5. Poulet et poisson

Afin de ne pas avoir faim rapidement même si vous avez mangé, des protéines faibles en gras ( protéines maigres) est la réponse dont vous avez besoin. Vous pouvez trouver des protéines faibles en gras dans le poulet et le poisson comme le thon et les sardines. En plus de ne pas vous faire grossir, le poulet et le poisson riches en protéines vous rassasieront. Cependant, essayez de manger du poisson ou du poulet sautés, bouillis et transformés en poivrons, et non frits.

6. Bouillie d'avoine

Remplacez vos céréales de petit-déjeuner ou votre riz frit par un bol chaud de flocons d'avoine. Les glucides contenus dans le blé seront brûlés dans le corps plus longtemps. Par conséquent, vous n'avez pas faim rapidement, mais vous obtenez tout de même l'apport énergétique nécessaire pour mener à bien les activités quotidiennes. Riche en fibres dans la bouillie gruau Il lancera également le système digestif afin que tous les nutriments entrants soient mieux absorbés. Cela signifie que le cerveau ne se laissera pas berner par la sensation de vouloir manger quelque chose parce que les nutriments de votre nourriture n'ont pas été entièrement absorbés par le corps.

7. Chocolat noir

Si l'envie de grignoter commence à apparaître, choisissez le chocolat noir ou chocolat noir. Par rapport à d'autres types de chocolat comme chocolat blanc ou chocolat au lait , le chocolat noir est plus dense et nutritif. Une étude publiée dans Nutrition & Diabetes a révélé que manger du chocolat noir peut vous aider à contrôler les envies d'aliments sucrés ou salés.
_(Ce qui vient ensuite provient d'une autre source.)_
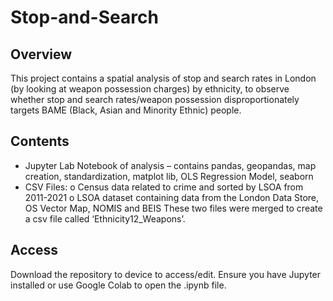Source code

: # Stop-and-Search

## Overview
This project contains a spatial analysis of stop and search rates in London (by looking at weapon possession charges) by ethnicity, to observe whether stop and search rates/weapon possession disproportionately targets BAME (Black, Asian and Minority Ethnic) people. 

## Contents
-	Jupyter Lab Notebook of analysis – contains pandas, geopandas, map creation, standardization, matplot lib, OLS Regression Model, seaborn
-	CSV Files:
o	Census data related to crime and sorted by LSOA from 2011-2021
o	LSOA dataset containing data from the London Data Store, OS Vector Map, NOMIS and BEIS
These two files were merged to create a csv file called ‘Ethnicity12_Weapons’.

## Access
Download the repository to device to access/edit. Ensure you have Jupyter installed or use Google Colab to open the .ipynb file.


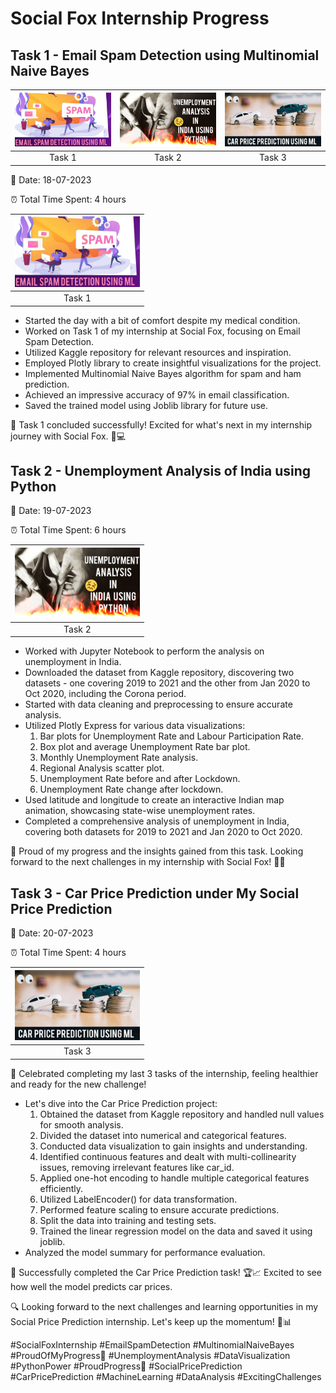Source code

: # Social Fox Internship Progress

## Task 1 - Email Spam Detection using Multinomial Naive Bayes

| [<img src="Task1-Email-Spam-Detection/Email-Spam-Detection/Thumbnail.jpg" width="200" alt="Task1">](https://www.youtube.com/watch?v=ruOe68s2fGU) | [<img src="Task2-Unemployement-Analysis-of-India/Unemployed-People-of-India/Thumbnail.jpg" width="200" alt="Task2">](https://youtu.be/EgTTAkQmHcM) | [<img src="Task3-Car-Price-Prediction-using-Machine-Learning/Car-Price-Prediction-Using-Machine-Learning/Thumbnail.jpg" width="200" alt="Task3">]()  |
| :---: | :---: | :---: |
| Task 1 | Task 2 | Task 3|

📅 Date: 18-07-2023

⏰ Total Time Spent: 4 hours

| [<img src="Task1-Email-Spam-Detection/Email-Spam-Detection/Thumbnail.jpg" width="200" alt="Task1">](https://www.youtube.com/watch?v=ruOe68s2fGU) |
| :---: |
| Task 1 | 


- Started the day with a bit of comfort despite my medical condition.
- Worked on Task 1 of my internship at Social Fox, focusing on Email Spam Detection.
- Utilized Kaggle repository for relevant resources and inspiration.
- Employed Plotly library to create insightful visualizations for the project.
- Implemented Multinomial Naive Bayes algorithm for spam and ham prediction.
- Achieved an impressive accuracy of 97% in email classification.
- Saved the trained model using Joblib library for future use.

🎉 Task 1 concluded successfully! Excited for what's next in my internship journey with Social Fox. 🚀💻

## Task 2 - Unemployment Analysis of India using Python

📅 Date: 19-07-2023

⏰ Total Time Spent: 6 hours

| [<img src="Task2-Unemployement-Analysis-of-India/Unemployed-People-of-India/Thumbnail.jpg" width="200" alt="Task2">](https://youtu.be/EgTTAkQmHcM) |
| :---: |
| Task 2 |

- Worked with Jupyter Notebook to perform the analysis on unemployment in India.
- Downloaded the dataset from Kaggle repository, discovering two datasets - one covering 2019 to 2021 and the other from Jan 2020 to Oct 2020, including the Corona period.
- Started with data cleaning and preprocessing to ensure accurate analysis.
- Utilized Plotly Express for various data visualizations:
  1. Bar plots for Unemployment Rate and Labour Participation Rate.
  2. Box plot and average Unemployment Rate bar plot.
  3. Monthly Unemployment Rate analysis.
  4. Regional Analysis scatter plot.
  5. Unemployment Rate before and after Lockdown.
  6. Unemployment Rate change after lockdown.
- Used latitude and longitude to create an interactive Indian map animation, showcasing state-wise unemployment rates.
- Completed a comprehensive analysis of unemployment in India, covering both datasets for 2019 to 2021 and Jan 2020 to Oct 2020.

🎉 Proud of my progress and the insights gained from this task. Looking forward to the next challenges in my internship with Social Fox! 💪💼

## Task 3 - Car Price Prediction under My Social Price Prediction

📅 Date: 20-07-2023

⏰ Total Time Spent: 4 hours

 | [<img src="Task3-Car-Price-Prediction-using-Machine-Learning/Car-Price-Prediction-Using-Machine-Learning/Thumbnail.jpg" width="200" alt="Task3">]()  |
 | :---: |
| Task 3 |

🎉 Celebrated completing my last 3 tasks of the internship, feeling healthier and ready for the new challenge!

- Let's dive into the Car Price Prediction project:
  1. Obtained the dataset from Kaggle repository and handled null values for smooth analysis.
  2. Divided the dataset into numerical and categorical features.
  3. Conducted data visualization to gain insights and understanding.
  4. Identified continuous features and dealt with multi-collinearity issues, removing irrelevant features like car_id.
  5. Applied one-hot encoding to handle multiple categorical features efficiently.
  6. Utilized LabelEncoder() for data transformation.
  7. Performed feature scaling to ensure accurate predictions.
  8. Split the data into training and testing sets.
  9. Trained the linear regression model on the data and saved it using joblib.
- Analyzed the model summary for performance evaluation.

🏁 Successfully completed the Car Price Prediction task! 🏆📈 Excited to see how well the model predicts car prices.

🔍 Looking forward to the next challenges and learning opportunities in my Social Price Prediction internship. Let's keep up the momentum! 💪📊

#SocialFoxInternship #EmailSpamDetection #MultinomialNaiveBayes #ProudOfMyProgress🦊 #UnemploymentAnalysis #DataVisualization #PythonPower #ProudProgress🚗 #SocialPricePrediction #CarPricePrediction #MachineLearning #DataAnalysis #ExcitingChallenges
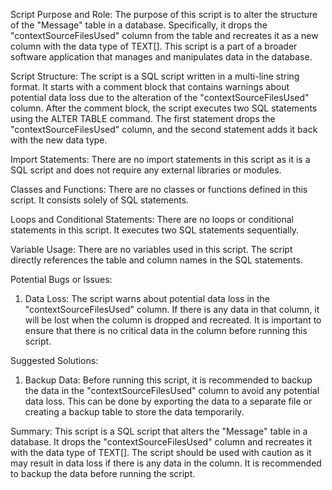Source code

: Script Purpose and Role:
The purpose of this script is to alter the structure of the "Message" table in a database. Specifically, it drops the "contextSourceFilesUsed" column from the table and recreates it as a new column with the data type of TEXT[]. This script is a part of a broader software application that manages and manipulates data in the database.

Script Structure:
The script is a SQL script written in a multi-line string format. It starts with a comment block that contains warnings about potential data loss due to the alteration of the "contextSourceFilesUsed" column. After the comment block, the script executes two SQL statements using the ALTER TABLE command. The first statement drops the "contextSourceFilesUsed" column, and the second statement adds it back with the new data type.

Import Statements:
There are no import statements in this script as it is a SQL script and does not require any external libraries or modules.

Classes and Functions:
There are no classes or functions defined in this script. It consists solely of SQL statements.

Loops and Conditional Statements:
There are no loops or conditional statements in this script. It executes two SQL statements sequentially.

Variable Usage:
There are no variables used in this script. The script directly references the table and column names in the SQL statements.

Potential Bugs or Issues:
1. Data Loss: The script warns about potential data loss in the "contextSourceFilesUsed" column. If there is any data in that column, it will be lost when the column is dropped and recreated. It is important to ensure that there is no critical data in the column before running this script.

Suggested Solutions:
1. Backup Data: Before running this script, it is recommended to backup the data in the "contextSourceFilesUsed" column to avoid any potential data loss. This can be done by exporting the data to a separate file or creating a backup table to store the data temporarily.

Summary:
This script is a SQL script that alters the "Message" table in a database. It drops the "contextSourceFilesUsed" column and recreates it with the data type of TEXT[]. The script should be used with caution as it may result in data loss if there is any data in the column. It is recommended to backup the data before running the script.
Après tout, le chocolat noir offre une myriade d'avantages pour votre santé.

8. Pomme

Les fruits riches en fibres peuvent remplir votre estomac plus longtemps. Essayez de manger une pomme environ une demi-heure avant de manger. La teneur en eau et en fibres des pommes vous aidera à contrôler votre appétit afin que vous ne deveniez pas fou et que vous ne mangiez pas trop. De plus, les fibres peuvent vous aider à perdre du poids.

9. Smoothies

Remplissez votre ventre de smoothies de yogourt faible en gras et de fruits riches en fibres. Vous obtiendrez également des protéines, du calcium, des fibres et des vitamines nécessaires à l'organisme. En raison de la densité nutritionnelle de smoothies ce que vous buvez, l'estomac n'aura pas faim rapidement. Vous pouvez également prévenir la déshydratation et la soif, que le corps interprète parfois à tort comme de la faim.

10. Légumes

Faites le tour de votre assiette pour ne pas avoir faim même si vous avez mangé. Si votre ratio habituel de riz, de plats d'accompagnement et de légumes est de 2:2:1, changez la portion en 1:1:3. Assurez-vous que votre source de riz ou de glucides ne dépasse pas les légumes que vous consommez. Les légumes bouillis, sautés ou crus riches en divers nutriments vous rassasieront plus longtemps que le riz, les nouilles ou le pain. En faisant cela, votre appétit sera plus sain et plus facile à contrôler.